• **ACTION ITEM**
In the listing below, look for "vars" and copy every line that has it.

• **SUPPLIED DATA**
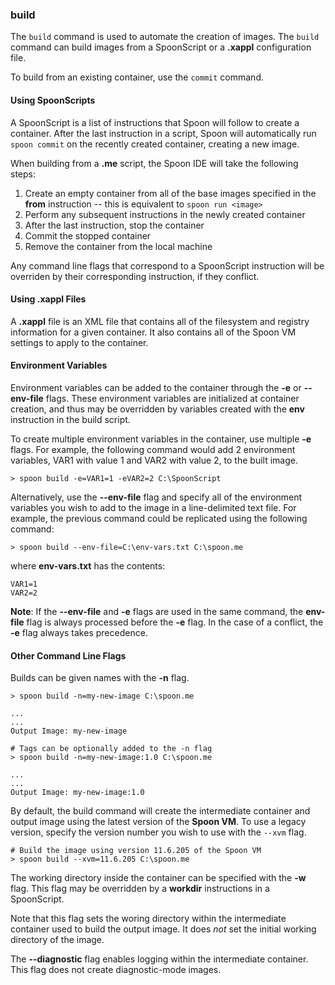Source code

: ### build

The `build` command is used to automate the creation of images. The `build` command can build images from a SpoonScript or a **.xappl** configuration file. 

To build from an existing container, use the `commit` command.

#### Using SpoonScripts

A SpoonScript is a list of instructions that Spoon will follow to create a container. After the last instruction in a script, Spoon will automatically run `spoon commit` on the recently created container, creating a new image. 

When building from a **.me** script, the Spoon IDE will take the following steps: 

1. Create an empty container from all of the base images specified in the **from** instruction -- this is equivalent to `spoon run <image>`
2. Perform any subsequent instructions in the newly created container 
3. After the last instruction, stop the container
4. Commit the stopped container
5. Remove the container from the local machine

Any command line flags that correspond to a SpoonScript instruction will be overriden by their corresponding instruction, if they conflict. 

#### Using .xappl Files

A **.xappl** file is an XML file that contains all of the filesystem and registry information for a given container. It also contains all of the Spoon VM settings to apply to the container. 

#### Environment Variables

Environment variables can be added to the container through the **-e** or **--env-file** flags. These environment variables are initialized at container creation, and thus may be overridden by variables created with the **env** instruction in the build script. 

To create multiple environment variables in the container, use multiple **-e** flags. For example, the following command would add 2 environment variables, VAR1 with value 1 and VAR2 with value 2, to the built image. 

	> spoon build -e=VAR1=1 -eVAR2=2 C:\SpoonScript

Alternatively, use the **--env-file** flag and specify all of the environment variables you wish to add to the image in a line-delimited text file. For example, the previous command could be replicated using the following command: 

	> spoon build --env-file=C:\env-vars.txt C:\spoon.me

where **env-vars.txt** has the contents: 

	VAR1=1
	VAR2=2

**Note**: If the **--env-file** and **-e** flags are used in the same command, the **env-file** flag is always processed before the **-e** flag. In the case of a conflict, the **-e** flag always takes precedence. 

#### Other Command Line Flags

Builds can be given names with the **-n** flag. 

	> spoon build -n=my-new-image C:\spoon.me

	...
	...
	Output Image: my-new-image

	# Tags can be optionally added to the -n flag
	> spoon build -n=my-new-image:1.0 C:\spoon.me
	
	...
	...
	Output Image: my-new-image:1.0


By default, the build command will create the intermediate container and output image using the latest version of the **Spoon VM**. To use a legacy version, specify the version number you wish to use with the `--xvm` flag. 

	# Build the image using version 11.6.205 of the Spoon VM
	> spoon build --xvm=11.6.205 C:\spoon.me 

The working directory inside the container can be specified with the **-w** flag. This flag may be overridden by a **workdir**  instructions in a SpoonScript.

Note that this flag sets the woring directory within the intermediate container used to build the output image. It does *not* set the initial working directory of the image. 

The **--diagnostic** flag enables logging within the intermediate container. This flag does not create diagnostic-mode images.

==

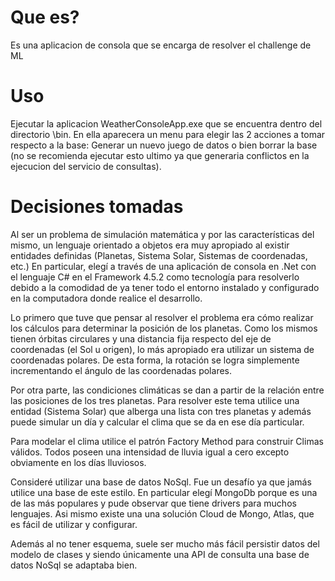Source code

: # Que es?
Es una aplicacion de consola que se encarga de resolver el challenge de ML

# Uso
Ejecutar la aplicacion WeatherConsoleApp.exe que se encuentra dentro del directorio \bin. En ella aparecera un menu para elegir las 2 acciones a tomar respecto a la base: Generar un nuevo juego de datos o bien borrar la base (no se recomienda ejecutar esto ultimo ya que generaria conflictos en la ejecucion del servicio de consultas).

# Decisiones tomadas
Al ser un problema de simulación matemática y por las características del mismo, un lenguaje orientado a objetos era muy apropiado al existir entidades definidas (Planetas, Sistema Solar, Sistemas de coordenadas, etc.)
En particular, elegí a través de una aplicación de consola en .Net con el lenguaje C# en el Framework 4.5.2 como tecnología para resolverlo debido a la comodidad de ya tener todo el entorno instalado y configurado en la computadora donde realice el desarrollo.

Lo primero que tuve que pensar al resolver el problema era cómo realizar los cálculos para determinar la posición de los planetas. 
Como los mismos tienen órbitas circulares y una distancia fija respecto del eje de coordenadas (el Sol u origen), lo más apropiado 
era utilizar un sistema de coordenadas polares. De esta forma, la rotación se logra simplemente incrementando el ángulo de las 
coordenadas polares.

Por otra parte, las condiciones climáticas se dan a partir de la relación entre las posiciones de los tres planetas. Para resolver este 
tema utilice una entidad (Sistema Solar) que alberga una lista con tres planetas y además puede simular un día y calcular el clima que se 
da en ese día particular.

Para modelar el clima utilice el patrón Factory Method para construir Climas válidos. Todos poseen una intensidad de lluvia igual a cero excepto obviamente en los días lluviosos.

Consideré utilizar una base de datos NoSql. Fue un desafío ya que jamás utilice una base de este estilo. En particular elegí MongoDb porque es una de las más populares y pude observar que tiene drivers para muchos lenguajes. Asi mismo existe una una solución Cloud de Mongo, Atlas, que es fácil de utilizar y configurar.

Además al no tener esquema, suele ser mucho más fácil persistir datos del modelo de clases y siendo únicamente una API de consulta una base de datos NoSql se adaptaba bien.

--

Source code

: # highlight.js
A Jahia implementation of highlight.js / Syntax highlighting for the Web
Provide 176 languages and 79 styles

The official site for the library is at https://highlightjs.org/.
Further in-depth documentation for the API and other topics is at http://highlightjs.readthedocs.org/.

• **RESULT**
	> spoon build --env-file=C:\env-vars.txt C:\spoon.me
where **env-vars.txt** has the contents: 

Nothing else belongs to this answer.